Keen paints a picture far worse than mere liberal-left mischief. Details of the surgery involved in “transitioning” are not so much woke nonsense as a blood-smeared clinical report from the island of Dr. Moreau. One of the women who made an official complaint against Keen took her son to Thailand to be castrated on his 16th birthday. That’s not “chemical castration.” It’s castrated. We may be, as Keen suggested to Carlson, in the last days of Rome.

Keen is now facing the full fury of Britain’s new commissars. Her address and her children’s photos have been put online, and she has had the usual barrage of threats. She can’t drop off two of her boys at university because if anyone sees her with them they won’t be studying there for long. She has even been barred from change.org, a website from which public petitions can be submitted for potential parliamentary debate. For stating simple biological truths, Kellie-Jay Keen has caught the attention of the wrong people. Her nemesis is an organization, Stonewall, that began with laudable aims concerning gay rights, and became a bunch of money-grubbing chancers who would jump on any bandwagon that happened to be passing through town.

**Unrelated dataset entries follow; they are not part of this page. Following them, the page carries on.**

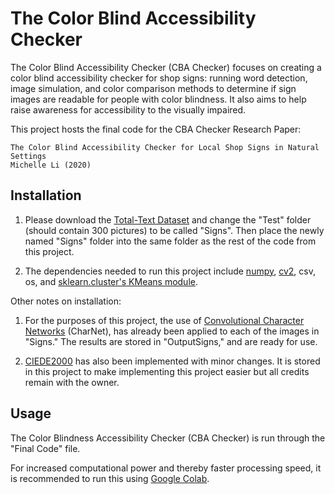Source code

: # The Color Blind Accessibility Checker

The Color Blind Accessibility Checker (CBA Checker)  focuses on creating a color blind accessibility checker for shop signs: running word detection, image simulation, and color comparison methods to determine if sign images are readable for people with color blindness.  It also aims to help raise awareness for accessibility to the visually impaired.

This project hosts the final code for the CBA Checker Research Paper:
```
The Color Blind Accessibility Checker for Local Shop Signs in Natural Settings
Michelle Li (2020)
```
## Installation
1. Please download the [Total-Text Dataset](https://github.com/cs-chan/Total-Text-Dataset) and change the "Test" folder (should contain 300 pictures) to be called "Signs". Then place the newly named "Signs" folder into the same folder as the rest of the code from this project.

2. The dependencies needed to run this project include [numpy](https://numpy.org/), [cv2](https://opencv.org/), csv, os, and [sklearn.cluster's KMeans module](https://scikit-learn.org/stable/modules/generated/sklearn.cluster.KMeans.html).

Other notes on installation:
1. For the purposes of this project, the use of [Convolutional Character Networks](https://github.com/MalongTech/research-charnet) (CharNet), has already been applied to each of the images in "Signs." The results are stored in "OutputSigns," and are ready for use.

2. [CIEDE2000](https://github.com/lovro-i/CIEDE2000) has also been implemented with minor changes. It is stored in this project to make implementing this project easier but all credits remain with the owner.
 

## Usage

The Color Blindness Accessibility Checker (CBA Checker) is run through the "Final Code" file. 

For increased computational power and thereby faster processing speed, it is recommended to run this using [Google Colab](colab.research.google.com).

The British may take much from American culture, but they can’t get hold of a First Amendment for love nor money, and if the British state is weaponizing that fatal lack, then Burgess’ politician was right and the nation will be needing all its prison space for political prisoners. The question is, is resistance futile? Perhaps not, if there are many more of the caliber of Kellie-Jay Keen.

If you were a peasant in medieval Europe, you didn’t have to believe in God. But if the Spanish Inquisition swung by your hovel and made inquiries, it might be a good idea to tell them you did. I suspect that if Ms. Keen had been that peasant, she would have told the inquisitors to take a walk.